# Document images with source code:
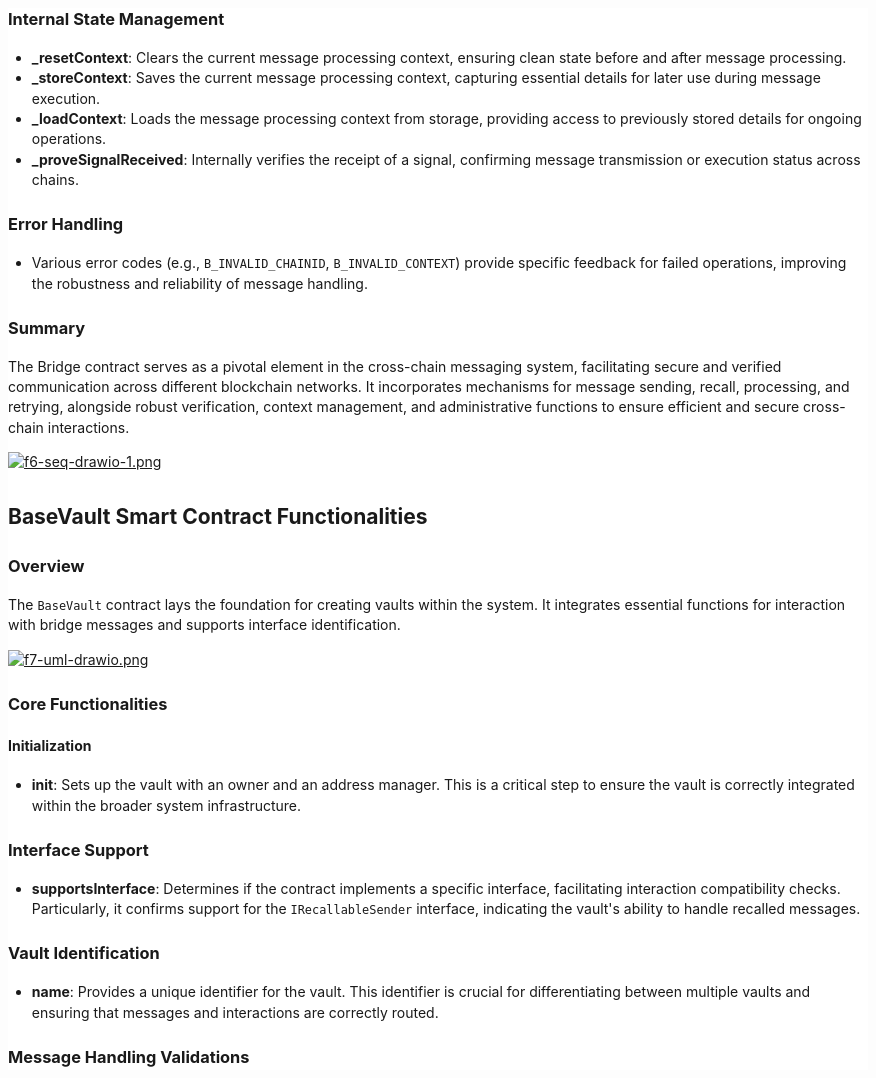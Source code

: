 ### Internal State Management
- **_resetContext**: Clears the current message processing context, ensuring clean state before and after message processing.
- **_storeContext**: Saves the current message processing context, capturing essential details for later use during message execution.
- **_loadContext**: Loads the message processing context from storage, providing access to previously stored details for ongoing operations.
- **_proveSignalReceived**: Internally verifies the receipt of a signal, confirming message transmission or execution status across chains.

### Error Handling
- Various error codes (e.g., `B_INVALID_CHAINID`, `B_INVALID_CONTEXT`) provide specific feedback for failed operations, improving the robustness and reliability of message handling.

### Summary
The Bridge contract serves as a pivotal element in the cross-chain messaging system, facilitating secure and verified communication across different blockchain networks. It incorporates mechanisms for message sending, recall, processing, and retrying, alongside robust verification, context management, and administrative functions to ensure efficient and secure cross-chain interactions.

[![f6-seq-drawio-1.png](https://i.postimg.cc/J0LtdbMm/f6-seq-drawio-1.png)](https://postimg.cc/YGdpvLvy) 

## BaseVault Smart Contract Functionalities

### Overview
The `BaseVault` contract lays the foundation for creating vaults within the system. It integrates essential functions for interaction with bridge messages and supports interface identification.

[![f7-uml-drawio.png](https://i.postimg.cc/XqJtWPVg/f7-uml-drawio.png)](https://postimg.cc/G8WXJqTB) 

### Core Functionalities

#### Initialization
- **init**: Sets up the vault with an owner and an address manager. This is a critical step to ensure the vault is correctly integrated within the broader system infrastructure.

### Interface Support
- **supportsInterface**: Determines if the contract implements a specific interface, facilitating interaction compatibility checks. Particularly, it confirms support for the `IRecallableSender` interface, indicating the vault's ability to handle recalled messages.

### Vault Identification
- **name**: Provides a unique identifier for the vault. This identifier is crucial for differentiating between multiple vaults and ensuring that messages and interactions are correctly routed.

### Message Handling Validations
--
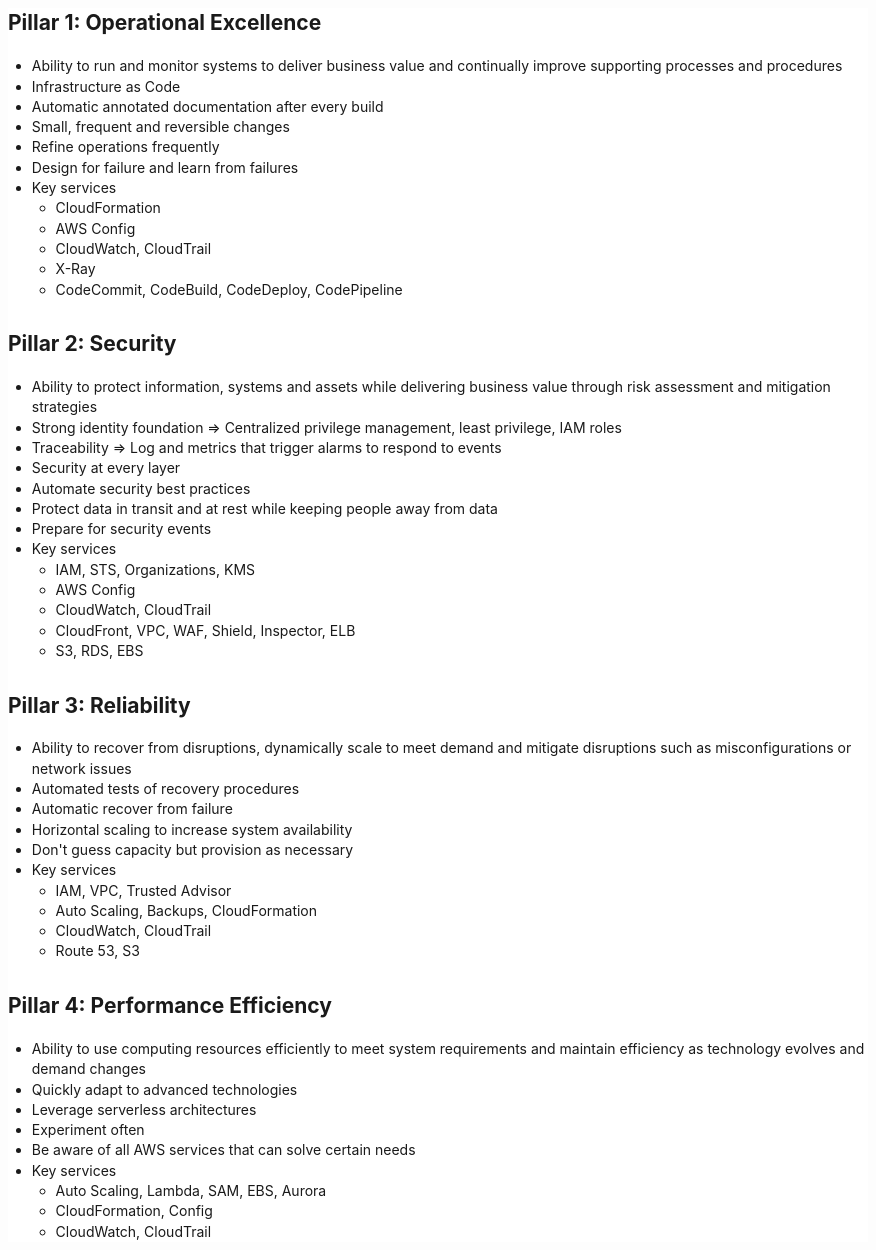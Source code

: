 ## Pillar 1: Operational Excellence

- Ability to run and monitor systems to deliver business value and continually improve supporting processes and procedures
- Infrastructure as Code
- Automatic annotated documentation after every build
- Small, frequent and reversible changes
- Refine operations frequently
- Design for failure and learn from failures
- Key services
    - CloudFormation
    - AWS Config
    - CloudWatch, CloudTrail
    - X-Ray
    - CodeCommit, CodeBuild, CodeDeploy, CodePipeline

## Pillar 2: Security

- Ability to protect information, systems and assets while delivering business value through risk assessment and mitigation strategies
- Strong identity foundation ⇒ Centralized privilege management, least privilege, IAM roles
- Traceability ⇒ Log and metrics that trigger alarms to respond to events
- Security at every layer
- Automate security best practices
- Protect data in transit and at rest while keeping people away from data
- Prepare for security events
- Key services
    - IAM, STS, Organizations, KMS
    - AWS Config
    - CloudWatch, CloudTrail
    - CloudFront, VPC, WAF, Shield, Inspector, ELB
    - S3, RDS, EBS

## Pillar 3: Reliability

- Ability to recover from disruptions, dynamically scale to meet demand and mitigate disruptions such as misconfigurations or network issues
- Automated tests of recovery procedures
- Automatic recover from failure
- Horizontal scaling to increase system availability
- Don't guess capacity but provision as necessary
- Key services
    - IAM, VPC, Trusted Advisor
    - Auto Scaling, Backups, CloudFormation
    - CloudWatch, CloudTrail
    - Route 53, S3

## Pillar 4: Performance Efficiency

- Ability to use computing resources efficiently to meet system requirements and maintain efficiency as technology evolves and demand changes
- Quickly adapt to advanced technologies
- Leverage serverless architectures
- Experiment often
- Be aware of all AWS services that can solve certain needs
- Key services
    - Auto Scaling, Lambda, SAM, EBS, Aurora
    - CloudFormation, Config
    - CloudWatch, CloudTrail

# Your instructions:
Work out the number of lines in the entries above that hold the word "postimg", giving the number without comment.

# Output for this task:
2